I didn't get a chance to show him a DeferredSemaphore example nor one for the Cooperator, so I will take this opportunity to do so. For each of the examples below, you can save the code as a text file and call it with "python filname.py", and the output will be displayed.
These examples don't attempt to give any sort of introduction to the complexities of asynchronous programming nor the problem domain of highly concurrent applications. Deferreds are covered in more depth here and here. However, hopefully this mini-howto will inspire curiosity about those :-)
Example 1: Just a DefferedList
This is one of the simplest examples you'll ever see for a deferred list in action. Get two deferreds (the getPage function returns a deferred) and use them to created a deferred list. Add callbacks to the list, garnish with a lemon.

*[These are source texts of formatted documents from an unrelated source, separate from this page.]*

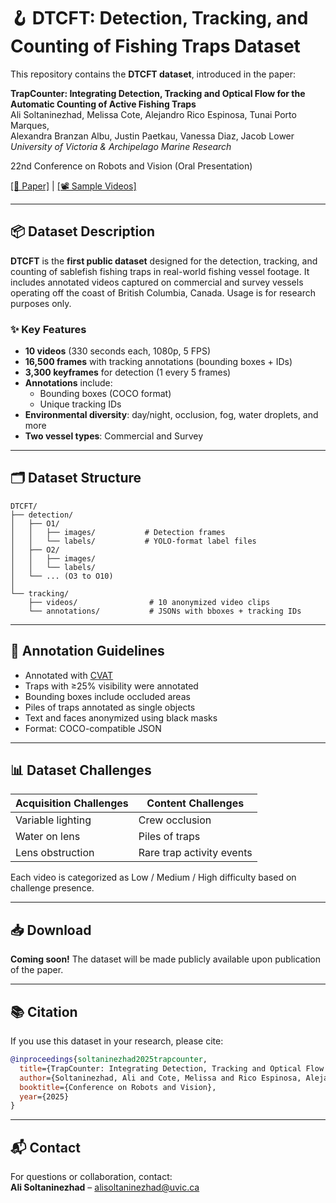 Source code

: 
# 🪝 DTCFT: Detection, Tracking, and Counting of Fishing Traps Dataset

This repository contains the **DTCFT dataset**, introduced in the paper:

**TrapCounter: Integrating Detection, Tracking and Optical Flow for the Automatic Counting of Active Fishing Traps**  
Ali Soltaninezhad, Melissa Cote, Alejandro Rico Espinosa, Tunai Porto Marques,  
Alexandra Branzan Albu, Justin Paetkau, Vanessa Diaz, Jacob Lower  
*University of Victoria & Archipelago Marine Research*

22nd Conference on Robots and Vision (Oral Presentation)

[[📄 Paper]](link-to-paper) | [[📽 Sample Videos]](link-to-videos-if-any)

---

## 📦 Dataset Description

**DTCFT** is the **first public dataset** designed for the detection, tracking, and counting of sablefish fishing traps in real-world fishing vessel footage. It includes annotated videos captured on commercial and survey vessels operating off the coast of British Columbia, Canada. Usage is for research purposes only.

### ✨ Key Features

- **10 videos** (330 seconds each, 1080p, 5 FPS)
- **16,500 frames** with tracking annotations (bounding boxes + IDs)
- **3,300 keyframes** for detection (1 every 5 frames)
- **Annotations** include:
  - Bounding boxes (COCO format)
  - Unique tracking IDs
- **Environmental diversity**: day/night, occlusion, fog, water droplets, and more
- **Two vessel types**: Commercial and Survey

---

## 🗂 Dataset Structure

```
DTCFT/
├── detection/
│   ├── O1/
│   │   ├── images/           # Detection frames
│   │   └── labels/           # YOLO-format label files
│   ├── O2/
│   │   ├── images/
│   │   └── labels/
│   └── ... (O3 to O10)
│
└── tracking/
    ├── videos/                # 10 anonymized video clips
    └── annotations/           # JSONs with bboxes + tracking IDs
```

---

## 🧠 Annotation Guidelines

- Annotated with [CVAT](https://github.com/cvat-ai/cvat)
- Traps with ≥25% visibility were annotated
- Bounding boxes include occluded areas
- Piles of traps annotated as single objects
- Text and faces anonymized using black masks
- Format: COCO-compatible JSON

---

## 📊 Dataset Challenges

| Acquisition Challenges     | Content Challenges         |
|---------------------------|----------------------------|
| Variable lighting          | Crew occlusion             |
| Water on lens              | Piles of traps             |
| Lens obstruction           | Rare trap activity events  |

Each video is categorized as Low / Medium / High difficulty based on challenge presence.

---

## 📥 Download

**Coming soon!** The dataset will be made publicly available upon publication of the paper.

---

## 📚 Citation

If you use this dataset in your research, please cite:

```bibtex
@inproceedings{soltaninezhad2025trapcounter,
  title={TrapCounter: Integrating Detection, Tracking and Optical Flow for the Automatic Counting of Active Fishing Traps},
  author={Soltaninezhad, Ali and Cote, Melissa and Rico Espinosa, Alejandro and Porto Marques, Tunai and Branzan Albu, Alexandra and Paetkau, Justin and Diaz, Vanessa and Lower, Jacob},
  booktitle={Conference on Robots and Vision},
  year={2025}
}
```

---

## 📬 Contact

For questions or collaboration, contact:  
**Ali Soltaninezhad** – [alisoltaninezhad@uvic.ca](mailto:alisoltaninezhad@uvic.ca)
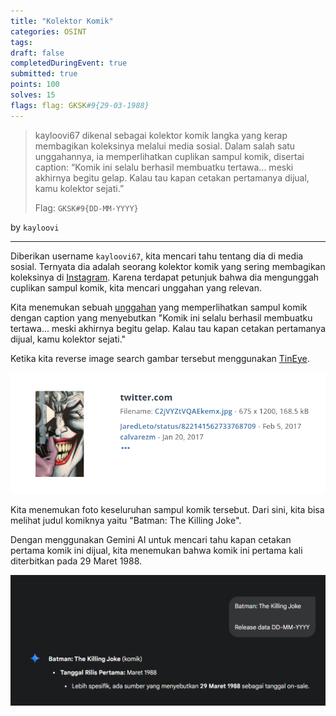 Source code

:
 ```yaml
---
title: "Kolektor Komik"
categories: OSINT
tags: 
draft: false
completedDuringEvent: true
submitted: true
points: 100
solves: 15
flags: flag: GKSK#9{29-03-1988}
---
```

> kayloovi67 dikenal sebagai kolektor komik langka yang kerap membagikan koleksinya melalui media sosial. Dalam salah satu unggahannya, ia memperlihatkan cuplikan sampul komik, disertai caption: “Komik ini selalu berhasil membuatku tertawa... meski akhirnya begitu gelap. Kalau tau kapan cetakan pertamanya dijual, kamu kolektor sejati.”
>
> Flag: `GKSK#9{DD-MM-YYYY}`

by `kayloovi`

---

Diberikan username `kayloovi67`, kita mencari tahu tentang dia di media sosial. Ternyata dia adalah seorang kolektor komik yang sering membagikan koleksinya di [Instagram](https://www.instagram.com/kayloovi67). Karena terdapat petunjuk bahwa dia mengunggah cuplikan sampul komik, kita mencari unggahan yang relevan.

Kita menemukan sebuah [unggahan](https://www.instagram.com/p/DJ3H05TJCa0/) yang memperlihatkan sampul komik dengan caption yang menyebutkan "Komik ini selalu berhasil membuatku tertawa... meski akhirnya begitu gelap. Kalau tau kapan cetakan pertamanya dijual, kamu kolektor sejati."

Ketika kita reverse image search gambar tersebut menggunakan [TinEye](https://tineye.com/search/e7c0314abee95dd4f4c773b2a005ac7c7c0d427e?sort=score&order=desc&page=1).

![alt text](image.png)

Kita menemukan foto keseluruhan sampul komik tersebut. Dari sini, kita bisa melihat judul komiknya yaitu "Batman: The Killing Joke".

Dengan menggunakan Gemini AI untuk mencari tahu kapan cetakan pertama komik ini dijual, kita menemukan bahwa komik ini pertama kali diterbitkan pada 29 Maret 1988.

![alt text](image-1.png)
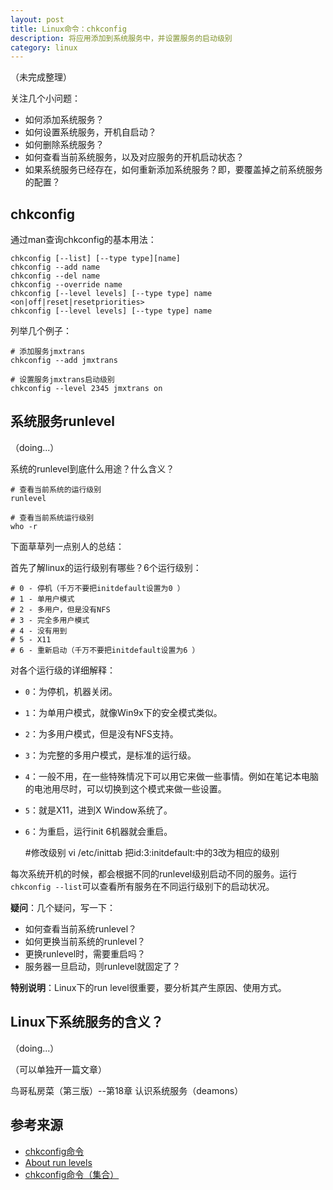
 ```yaml
---
layout: post
title: Linux命令：chkconfig
description: 将应用添加到系统服务中，并设置服务的启动级别
category: linux
---
```


（未完成整理）

关注几个小问题：

* 如何添加系统服务？
* 如何设置系统服务，开机自启动？
* 如何删除系统服务？
* 如何查看当前系统服务，以及对应服务的开机启动状态？
* 如果系统服务已经存在，如何重新添加系统服务？即，要覆盖掉之前系统服务的配置？

## chkconfig

通过man查询chkconfig的基本用法：

	chkconfig [--list] [--type type][name]
	chkconfig --add name
	chkconfig --del name
	chkconfig --override name
	chkconfig [--level levels] [--type type] name <on|off|reset|resetpriorities>
	chkconfig [--level levels] [--type type] name

列举几个例子：

	# 添加服务jmxtrans
	chkconfig --add jmxtrans
	
	# 设置服务jmxtrans启动级别
	chkconfig --level 2345 jmxtrans on
	
## 系统服务runlevel

（doing...）

系统的runlevel到底什么用途？什么含义？

	# 查看当前系统的运行级别
	runlevel
	
	# 查看当前系统运行级别
	who -r
	
下面草草列一点别人的总结：

首先了解linux的运行级别有哪些？6个运行级别：
 
    # 0 - 停机（千万不要把initdefault设置为0 ）
    # 1 - 单用户模式
    # 2 - 多用户，但是没有NFS
    # 3 - 完全多用户模式
    # 4 - 没有用到
    # 5 - X11
    # 6 - 重新启动（千万不要把initdefault设置为6 ）

对各个运行级的详细解释：

* `0`：为停机，机器关闭。
* `1`：为单用户模式，就像Win9x下的安全模式类似。
* `2`：为多用户模式，但是没有NFS支持。
* `3`：为完整的多用户模式，是标准的运行级。
* `4`：一般不用，在一些特殊情况下可以用它来做一些事情。例如在笔记本电脑的电池用尽时，可以切换到这个模式来做一些设置。
* `5`：就是X11，进到X Window系统了。
* `6`：为重启，运行init 6机器就会重启。

	#修改级别
	vi /etc/inittab
	把id:3:initdefault:中的3改为相应的级别
 

每次系统开机的时候，都会根据不同的runlevel级别启动不同的服务。运行`chkconfig --list`可以查看所有服务在不同运行级别下的启动状况。

**疑问**：几个疑问，写一下：

* 如何查看当前系统runlevel？
* 如何更换当前系统的runlevel？
* 更换runlevel时，需要重启吗？
* 服务器一旦启动，则runlevel就固定了？




	
**特别说明**：Linux下的run level很重要，要分析其产生原因、使用方式。



## Linux下系统服务的含义？

（doing...）

（可以单独开一篇文章）

鸟哥私房菜（第三版）--第18章 认识系统服务（deamons）




## 参考来源

* [chkconfig命令][chkconfig命令]
* [About run levels][About run levels]
* [chkconfig命令（集合）][chkconfig命令（集合）]





[NingG]:    						http://ningg.github.com  "NingG"
[chkconfig命令]:					http://blog.csdn.net/youyu_buzai/article/details/3956845
[About run levels]:					https://docs.oracle.com/cd/E37670_01/E41138/html/ol_runlevels.html
[chkconfig命令（集合）]:				http://www.cnblogs.com/qmfsun/p/3847459.html



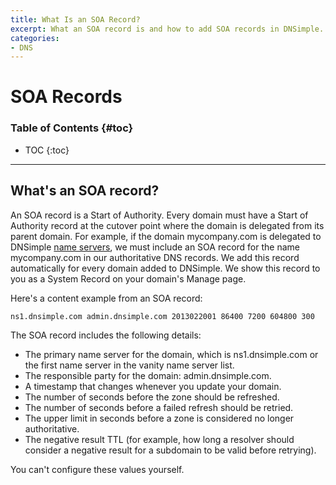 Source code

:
 ```yaml
---
title: What Is an SOA Record?
excerpt: What an SOA record is and how to add SOA records in DNSimple.
categories:
- DNS
---
```


# SOA Records

### Table of Contents {#toc}

* TOC
{:toc}

---

## What's an SOA record?

An SOA record is a Start of Authority. Every domain must have a Start of Authority record at the cutover point where the domain is delegated from its parent domain. For example, if the domain mycompany.com is delegated to DNSimple [name servers](/articles/dnsimple-nameservers/), we must include an SOA record for the name mycompany.com in our authoritative DNS records. We add this record automatically for every domain added to DNSimple. We show this record to you as a System Record on your domain's Manage page.

Here's a content example from an SOA record:

    ns1.dnsimple.com admin.dnsimple.com 2013022001 86400 7200 604800 300

The SOA record includes the following details:

- The primary name server for the domain, which is ns1.dnsimple.com or the first name server in the vanity name server list.
- The responsible party for the domain: admin.dnsimple.com.
- A timestamp that changes whenever you update your domain.
- The number of seconds before the zone should be refreshed.
- The number of seconds before a failed refresh should be retried.
- The upper limit in seconds before a zone is considered no longer authoritative.
- The negative result TTL (for example, how long a resolver should consider a negative result for a subdomain to be valid before retrying).

You can't configure these values yourself. 
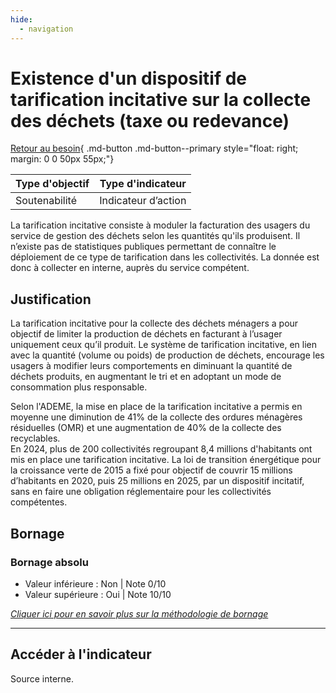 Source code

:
 ```yaml
---
hide:
  - navigation
---
```


# Existence d'un dispositif de tarification incitative sur la collecte des déchets (taxe ou redevance)

[Retour au besoin](https://konsilion.github.io/diag360/pages/besoins/bi1){ .md-button .md-button--primary style="float: right; margin: 0 0 50px 55px;"}

|Type d'objectif|Type d'indicateur|
|--|--|
|Soutenabilité|Indicateur d’action|

La tarification incitative consiste à moduler la facturation des usagers du service de gestion des déchets selon les quantités qu'ils produisent. Il n’existe pas de statistiques publiques permettant de connaître le déploiement de ce type de tarification dans les collectivités. La donnée est donc à collecter en interne, auprès du service compétent.

## Justification

La tarification incitative pour la collecte des déchets ménagers a pour objectif de limiter la production de déchets en facturant à l’usager uniquement ceux qu’il produit. Le système de tarification incitative, en lien avec la quantité (volume ou poids) de production de déchets, encourage les usagers à modifier leurs comportements en diminuant la quantité de déchets produits, en augmentant le tri et en adoptant un mode de consommation plus responsable.

Selon l'ADEME, la mise en place de la tarification incitative a permis en moyenne une diminution de 41% de la collecte des ordures ménagères résiduelles (OMR) et une augmentation de 40% de la collecte des recyclables.  
En 2024, plus de 200 collectivités regroupant 8,4 millions d'habitants ont mis en place une tarification incitative. La loi de transition énergétique pour la croissance verte de 2015 a fixé pour objectif de couvrir 15 millions d’habitants en 2020, puis 25 millions en 2025, par un dispositif incitatif, sans en faire une obligation réglementaire pour les collectivités compétentes.

## Bornage

### Bornage absolu

* Valeur inférieure : Non | Note 0/10
* Valeur supérieure : Oui | Note 10/10

*[Cliquer ici pour en savoir plus sur la méthodologie de bornage](https://konsilion.github.io/diag360/pages/indicateurs/methode_bornage)*

---

## Accéder à l'indicateur

Source interne.
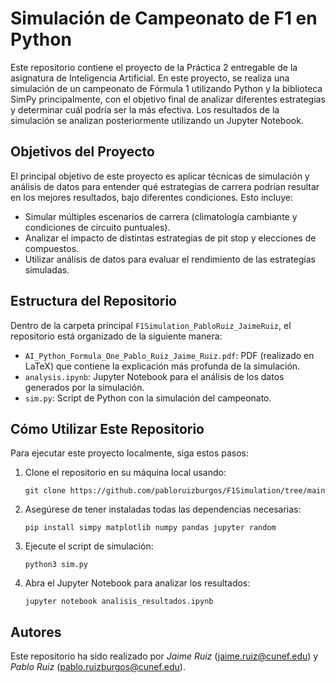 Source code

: # Simulación de Campeonato de F1 en Python

Este repositorio contiene el proyecto de la Práctica 2 entregable de la asignatura de Inteligencia Artificial. En este proyecto, se realiza una simulación de un campeonato de Fórmula 1 utilizando Python y la biblioteca SimPy principalmente, con el objetivo final de analizar diferentes estrategias y determinar cuál podría ser la más efectiva. Los resultados de la simulación se analizan posteriormente utilizando un Jupyter Notebook.


## Objetivos del Proyecto

El principal objetivo de este proyecto es aplicar técnicas de simulación y análisis de datos para entender qué estrategias de carrera podrían resultar en los mejores resultados, bajo diferentes condiciones. Esto incluye:
- Simular múltiples escenarios de carrera (climatología cambiante y condiciones de circuito puntuales).
- Analizar el impacto de distintas estrategias de pit stop y elecciones de compuestos.
- Utilizar análisis de datos para evaluar el rendimiento de las estrategias simuladas.


## Estructura del Repositorio

Dentro de la carpeta principal `F1Simulation_PabloRuiz_JaimeRuiz`, el repositorio está organizado de la siguiente manera:
- `AI_Python_Formula_One_Pablo_Ruiz_Jaime_Ruiz.pdf`: PDF (realizado en LaTeX) que contiene la explicación más profunda de la simulación.
- `analysis.ipynb`: Jupyter Notebook para el análisis de los datos generados por la simulación. 
- `sim.py`: Script de Python con la simulación del campeonato.


## Cómo Utilizar Este Repositorio

Para ejecutar este proyecto localmente, siga estos pasos:

1. Clone el repositorio en su máquina local usando:
   ```
   git clone https://github.com/pabloruizburgos/F1Simulation/tree/main
   ```
3. Asegúrese de tener instaladas todas las dependencias necesarias:
   ```
   pip install simpy matplotlib numpy pandas jupyter random
   ```
5. Ejecute el script de simulación:
   ```
   python3 sim.py
   ```
7. Abra el Jupyter Notebook para analizar los resultados:
   ```
   jupyter notebook analisis_resultados.ipynb
   ```


## Autores

Este repositorio ha sido realizado por *Jaime Ruiz* (jaime.ruiz@cunef.edu) y *Pablo Ruiz* (pablo.ruizburgos@cunef.edu).
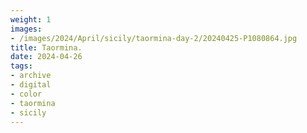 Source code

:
 ```yaml
---
weight: 1
images:
- /images/2024/April/sicily/taormina-day-2/20240425-P1080864.jpg
title: Taormina.
date: 2024-04-26
tags:
- archive
- digital
- color
- taormina
- sicily
---
```


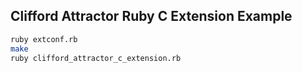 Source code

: ## Clifford Attractor Ruby C Extension Example


```sh
ruby extconf.rb
make
ruby clifford_attractor_c_extension.rb
```

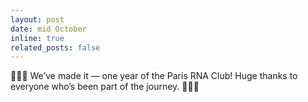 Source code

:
```yaml
---
layout: post
date: mid October
inline: true
related_posts: false
---
```


🎉🎉🎉 We’ve made it — one year of the Paris RNA Club! Huge thanks to everyone who’s been part of the journey. 🎉🎉🎉
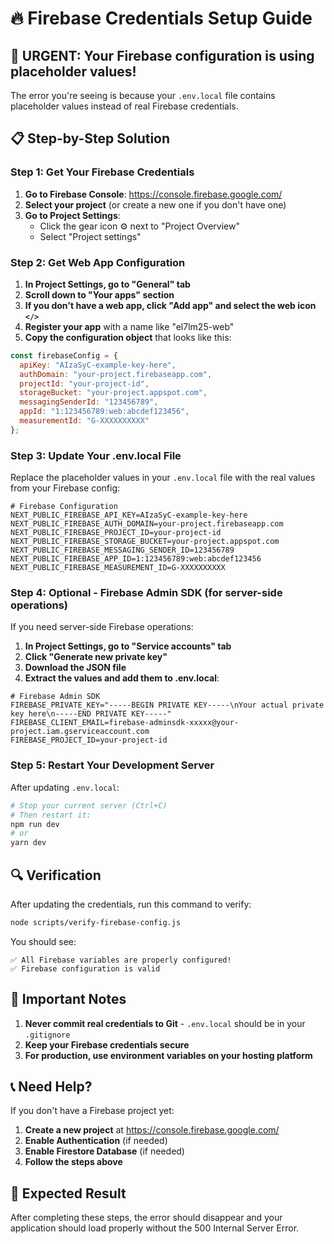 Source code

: # 🔥 Firebase Credentials Setup Guide

## 🚨 URGENT: Your Firebase configuration is using placeholder values!

The error you're seeing is because your `.env.local` file contains placeholder values instead of real Firebase credentials.

## 📋 Step-by-Step Solution

### Step 1: Get Your Firebase Credentials

1. **Go to Firebase Console**: https://console.firebase.google.com/
2. **Select your project** (or create a new one if you don't have one)
3. **Go to Project Settings**:
   - Click the gear icon ⚙️ next to "Project Overview"
   - Select "Project settings"

### Step 2: Get Web App Configuration

1. **In Project Settings, go to "General" tab**
2. **Scroll down to "Your apps" section**
3. **If you don't have a web app, click "Add app" and select the web icon `</>`**
4. **Register your app** with a name like "el7lm25-web"
5. **Copy the configuration object** that looks like this:

```javascript
const firebaseConfig = {
  apiKey: "AIzaSyC-example-key-here",
  authDomain: "your-project.firebaseapp.com",
  projectId: "your-project-id",
  storageBucket: "your-project.appspot.com",
  messagingSenderId: "123456789",
  appId: "1:123456789:web:abcdef123456",
  measurementId: "G-XXXXXXXXXX"
};
```

### Step 3: Update Your .env.local File

Replace the placeholder values in your `.env.local` file with the real values from your Firebase config:

```env
# Firebase Configuration
NEXT_PUBLIC_FIREBASE_API_KEY=AIzaSyC-example-key-here
NEXT_PUBLIC_FIREBASE_AUTH_DOMAIN=your-project.firebaseapp.com
NEXT_PUBLIC_FIREBASE_PROJECT_ID=your-project-id
NEXT_PUBLIC_FIREBASE_STORAGE_BUCKET=your-project.appspot.com
NEXT_PUBLIC_FIREBASE_MESSAGING_SENDER_ID=123456789
NEXT_PUBLIC_FIREBASE_APP_ID=1:123456789:web:abcdef123456
NEXT_PUBLIC_FIREBASE_MEASUREMENT_ID=G-XXXXXXXXXX
```

### Step 4: Optional - Firebase Admin SDK (for server-side operations)

If you need server-side Firebase operations:

1. **In Project Settings, go to "Service accounts" tab**
2. **Click "Generate new private key"**
3. **Download the JSON file**
4. **Extract the values and add them to .env.local**:

```env
# Firebase Admin SDK
FIREBASE_PRIVATE_KEY="-----BEGIN PRIVATE KEY-----\nYour actual private key here\n-----END PRIVATE KEY-----"
FIREBASE_CLIENT_EMAIL=firebase-adminsdk-xxxxx@your-project.iam.gserviceaccount.com
FIREBASE_PROJECT_ID=your-project-id
```

### Step 5: Restart Your Development Server

After updating `.env.local`:

```bash
# Stop your current server (Ctrl+C)
# Then restart it:
npm run dev
# or
yarn dev
```

## 🔍 Verification

After updating the credentials, run this command to verify:

```bash
node scripts/verify-firebase-config.js
```

You should see:
```
✅ All Firebase variables are properly configured!
✅ Firebase configuration is valid
```

## 🚨 Important Notes

1. **Never commit real credentials to Git** - `.env.local` should be in your `.gitignore`
2. **Keep your Firebase credentials secure**
3. **For production, use environment variables on your hosting platform**

## 📞 Need Help?

If you don't have a Firebase project yet:

1. **Create a new project** at https://console.firebase.google.com/
2. **Enable Authentication** (if needed)
3. **Enable Firestore Database** (if needed)
4. **Follow the steps above**

## 🎯 Expected Result

After completing these steps, the error should disappear and your application should load properly without the 500 Internal Server Error.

Example 2: Simple Result Manipulation
We make things a little more interesting in this example by doing some processing on the results. For this to make sense, just remember that a callback gets passed the result when the deferred action completes. If we look up the API documentation for DeferredList, we see that it returns a list of (success, result) tuples, where success is a Boolean and result is the result of a deferred that was put in the list (remember, we've got two layers of deferreds here!).
Example 3: Page Callbacks Too
Here, we mix things up a little bit. Instead of doing processing on all the results at once (in the deferred list callback), we're processing them when the page callbacks fire. Our processing here is just a simple example of getting the length of the getPage deferred result: the HTML content of the page at the given URL.
Example 4: Results with More Structure
A follow-up to the last example, here we put the data in which we are interested into a dictionary. We don't end up pulling any of the data out of the dictionary; we just stringify it and print it to stdout.
Example 5: Passing Values to Callbacks
After all this playing, we start asking ourselves more serious questions, like: "I want to decide which values show up in my callbacks" or "Some information that is available here, isn't available there. How do I get it there?" This is how :-) Just pass the parameters you want to your callback. They'll be tacked on after the result (as you can see from the function signatures).
In this example, we needed to create our own deferred-returning function, one that wraps the getPage function so that we can also pass the URL on to the callback.
Example 6: Adding Some Error Checking
As we get closer to building real applications, we start getting concerned about things like catching/anticipating errors. We haven't added any errbacks to the deferred list, but we have added one to our page callback. We've added more URLs and put them in a list to ease the pains of duplicate code. As you can see, two of the URLs should return errors: one a 404, and the other should be a domain not resolving (we'll see this as a timeout).
Example 7: Batching with DeferredSemaphore
These last two examples are for more advanced use cases. As soon as the reactor starts, deferreds that are ready, start "firing" -- their "jobs" start running. What if we've got 500 deferreds in a list? Well, they all start processing. As you can imagine, this is an easy way to run an accidental DoS against a friendly service. Not cool.
For situations like this, what we want is a way to run only so many deferreds at a time. This is a great use for the deferred semaphore. When I repeated runs of the example above, the content lengths of the four pages returned after about 2.5 seconds. With the example rewritten to use just the deferred list (no deferred semaphore), the content lengths were returned after about 1.2 seconds. The extra time is due to the fact that I (for the sake of the example) forced only one deferred to run at a time, obviously not what you're going to want to do for a highly concurrent task ;-)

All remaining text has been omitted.